The Celtic Fans Don’t Need To Flap Over “Unsigned Deals” Just Cause The Media Does.

Soccer Football - Scottish Premiership - Celtic v St Johnstone - Celtic Park, Glasgow, Scotland, Britain - April 9, 2022 Celtic manager Ange Postecoglou celebrates after the match REUTERS/Russell Cheyne

Today it’s the turn of Alison Connell to start flapping over the apparent time it is taking to get the Jota and Carter Vickers deals over the line.

It was, of course, the media who suggested those deals were imminent; all they are doing in effect is panicking over their own stupid timeline. But things don’t work according to their whims.

This is still the holiday season. Jota has been pictured off sunning himself. Players are fully entitled to do that at this time of year. Whatever business is to be done is either done already and merely waiting on the rubber stamp of the window opening or it’s waiting until people come back when it does, and then it’ll be a formality.

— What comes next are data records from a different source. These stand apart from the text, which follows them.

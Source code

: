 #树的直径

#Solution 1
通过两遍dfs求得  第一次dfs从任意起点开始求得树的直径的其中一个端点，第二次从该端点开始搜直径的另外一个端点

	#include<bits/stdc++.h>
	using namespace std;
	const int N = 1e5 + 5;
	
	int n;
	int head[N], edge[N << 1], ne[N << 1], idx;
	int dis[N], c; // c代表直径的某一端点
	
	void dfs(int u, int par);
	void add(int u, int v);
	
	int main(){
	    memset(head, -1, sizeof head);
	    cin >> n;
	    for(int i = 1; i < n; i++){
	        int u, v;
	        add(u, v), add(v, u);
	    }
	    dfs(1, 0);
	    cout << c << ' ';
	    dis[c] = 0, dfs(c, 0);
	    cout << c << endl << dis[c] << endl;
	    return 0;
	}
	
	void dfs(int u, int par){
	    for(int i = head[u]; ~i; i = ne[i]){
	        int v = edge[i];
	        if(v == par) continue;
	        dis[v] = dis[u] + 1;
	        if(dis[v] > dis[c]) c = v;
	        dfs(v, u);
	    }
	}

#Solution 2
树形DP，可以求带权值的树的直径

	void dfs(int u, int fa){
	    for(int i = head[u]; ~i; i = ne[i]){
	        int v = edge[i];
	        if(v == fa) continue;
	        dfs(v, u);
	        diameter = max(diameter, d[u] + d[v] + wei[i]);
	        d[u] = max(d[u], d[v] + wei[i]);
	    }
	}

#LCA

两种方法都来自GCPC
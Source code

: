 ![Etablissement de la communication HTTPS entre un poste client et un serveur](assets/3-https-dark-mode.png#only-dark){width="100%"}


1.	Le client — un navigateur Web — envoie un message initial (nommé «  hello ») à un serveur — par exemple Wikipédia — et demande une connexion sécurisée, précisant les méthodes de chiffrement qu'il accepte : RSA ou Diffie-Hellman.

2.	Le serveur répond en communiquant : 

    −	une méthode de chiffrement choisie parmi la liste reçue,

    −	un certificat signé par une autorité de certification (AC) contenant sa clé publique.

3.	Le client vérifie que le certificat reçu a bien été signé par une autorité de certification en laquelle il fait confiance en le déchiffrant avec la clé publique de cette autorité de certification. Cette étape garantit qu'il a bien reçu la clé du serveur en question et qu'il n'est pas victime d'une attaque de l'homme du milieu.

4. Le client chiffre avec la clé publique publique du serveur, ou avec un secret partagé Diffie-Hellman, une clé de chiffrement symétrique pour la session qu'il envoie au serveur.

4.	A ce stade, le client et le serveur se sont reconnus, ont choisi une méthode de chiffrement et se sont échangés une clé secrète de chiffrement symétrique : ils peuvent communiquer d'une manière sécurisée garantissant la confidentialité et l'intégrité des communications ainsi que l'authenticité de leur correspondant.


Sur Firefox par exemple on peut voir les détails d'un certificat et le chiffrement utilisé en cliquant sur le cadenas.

There is the buzzing too over Ange’s “unsigned deal” which troubles me even less than the Jota and Carter Vickers ones. He has said – and he has done so repeatedly – that he is happy at Celtic and will be here until the club decides otherwise.

And guess what?

This isn’t Rodgers, who the club knew it needed to tie down because nobody inside the walls believed a word that came out of his mouth; this is a guy the club trusts when he says that.

Celtic is quiet at the moment. Get used to that. There will be a brief flurry of activity between now and the end of the month, but that’s all it will be.

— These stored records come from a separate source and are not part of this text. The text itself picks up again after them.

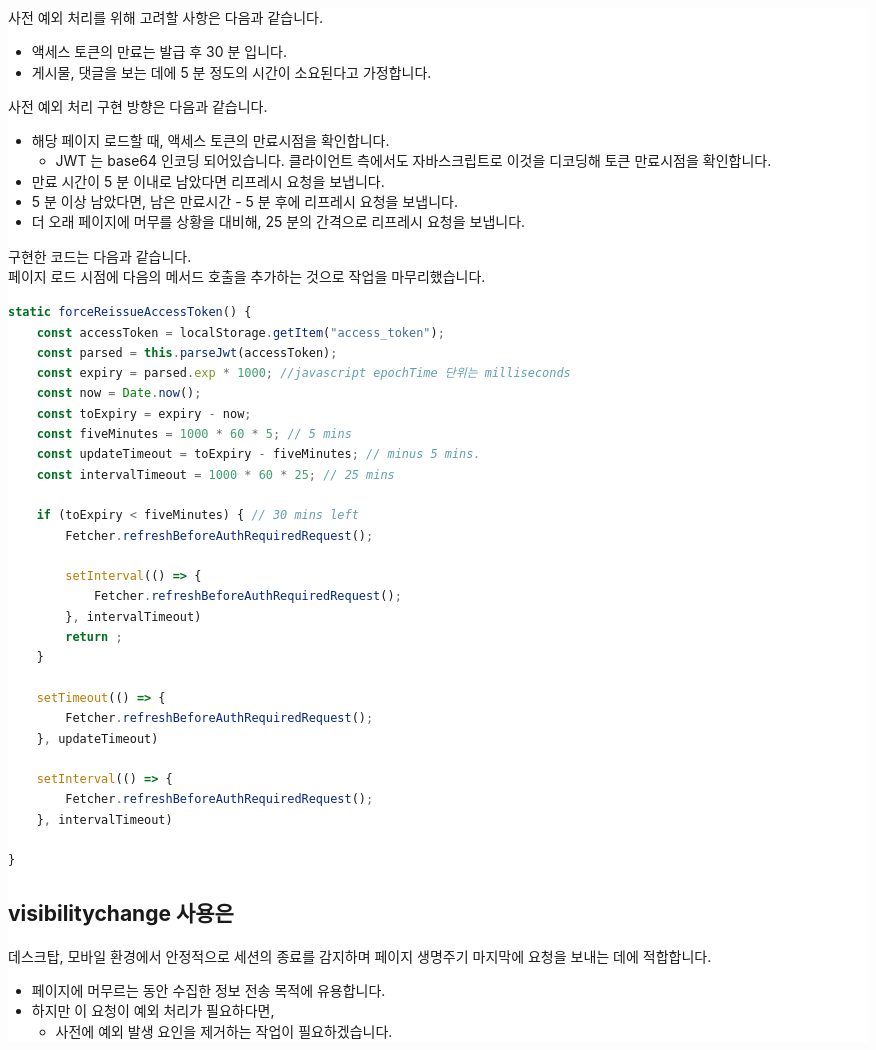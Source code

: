 사전 예외 처리를 위해 고려할 사항은 다음과 같습니다.
* 액세스 토큰의 만료는 발급 후 30 분 입니다.
* 게시물, 댓글을 보는 데에 5 분 정도의 시간이 소요된다고 가정합니다.

사전 예외 처리 구현 방향은 다음과 같습니다.
* 해당 페이지 로드할 때, 액세스 토큰의 만료시점을 확인합니다.
    * JWT 는 base64 인코딩 되어있습니다. 클라이언트 측에서도 자바스크립트로 이것을 디코딩해 토큰 만료시점을 확인합니다.
* 만료 시간이 5 분 이내로 남았다면 리프레시 요청을 보냅니다.
* 5 분 이상 남았다면, 남은 만료시간 - 5 분 후에 리프레시 요청을 보냅니다.
* 더 오래 페이지에 머무를 상황을 대비해, 25 분의 간격으로 리프레시 요청을 보냅니다.

구현한 코드는 다음과 같습니다.   
페이지 로드 시점에 다음의 메서드 호출을 추가하는 것으로 작업을 마무리했습니다.

```javascript
static forceReissueAccessToken() {
    const accessToken = localStorage.getItem("access_token");
    const parsed = this.parseJwt(accessToken);
    const expiry = parsed.exp * 1000; //javascript epochTime 단위는 milliseconds
    const now = Date.now();
    const toExpiry = expiry - now;
    const fiveMinutes = 1000 * 60 * 5; // 5 mins
    const updateTimeout = toExpiry - fiveMinutes; // minus 5 mins.
    const intervalTimeout = 1000 * 60 * 25; // 25 mins

    if (toExpiry < fiveMinutes) { // 30 mins left
        Fetcher.refreshBeforeAuthRequiredRequest();

        setInterval(() => {
            Fetcher.refreshBeforeAuthRequiredRequest();
        }, intervalTimeout)
        return ;
    }

    setTimeout(() => {
        Fetcher.refreshBeforeAuthRequiredRequest();
    }, updateTimeout)

    setInterval(() => {
        Fetcher.refreshBeforeAuthRequiredRequest();
    }, intervalTimeout)

}

```

## visibilitychange 사용은

데스크탑, 모바일 환경에서 안정적으로 세션의 종료를 감지하며 페이지 생명주기 마지막에 요청을 보내는 데에 적합합니다.
* 페이지에 머무르는 동안 수집한 정보 전송 목적에 유용합니다.
* 하지만 이 요청이 예외 처리가 필요하다면,
    * 사전에 예외 발생 요인을 제거하는 작업이 필요하겠습니다.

There may be little bits of business over the course of the next eight weeks, but aside from that short spell in which you’ll be refreshing your browsers every ten minutes, expect the calmest summer in years.

All the hacks are doing is justifying their own existence. Trying to create news when there seems to be nothing to write about. To me that only shows how profoundly lazy some of them have become. If clubs are spooning something into their mouths they are lost.

We all have the problem in the close season, but there is always enough happening across the game that the blogs can have their say. If the hacks are bored, then likewise there’s plenty to look into; I’ll prove it later on when I do a little retrospective piece.

What nobody should be doing is over-reacting to time-lines which didn’t exist except in the imaginations of hacks in the first place. The window opens in two days, and then we’ll see what happens. Until then, only the media is hitting the Panic button … some of them are doing it only in the hopes that it’s the rest of us who’ll panic.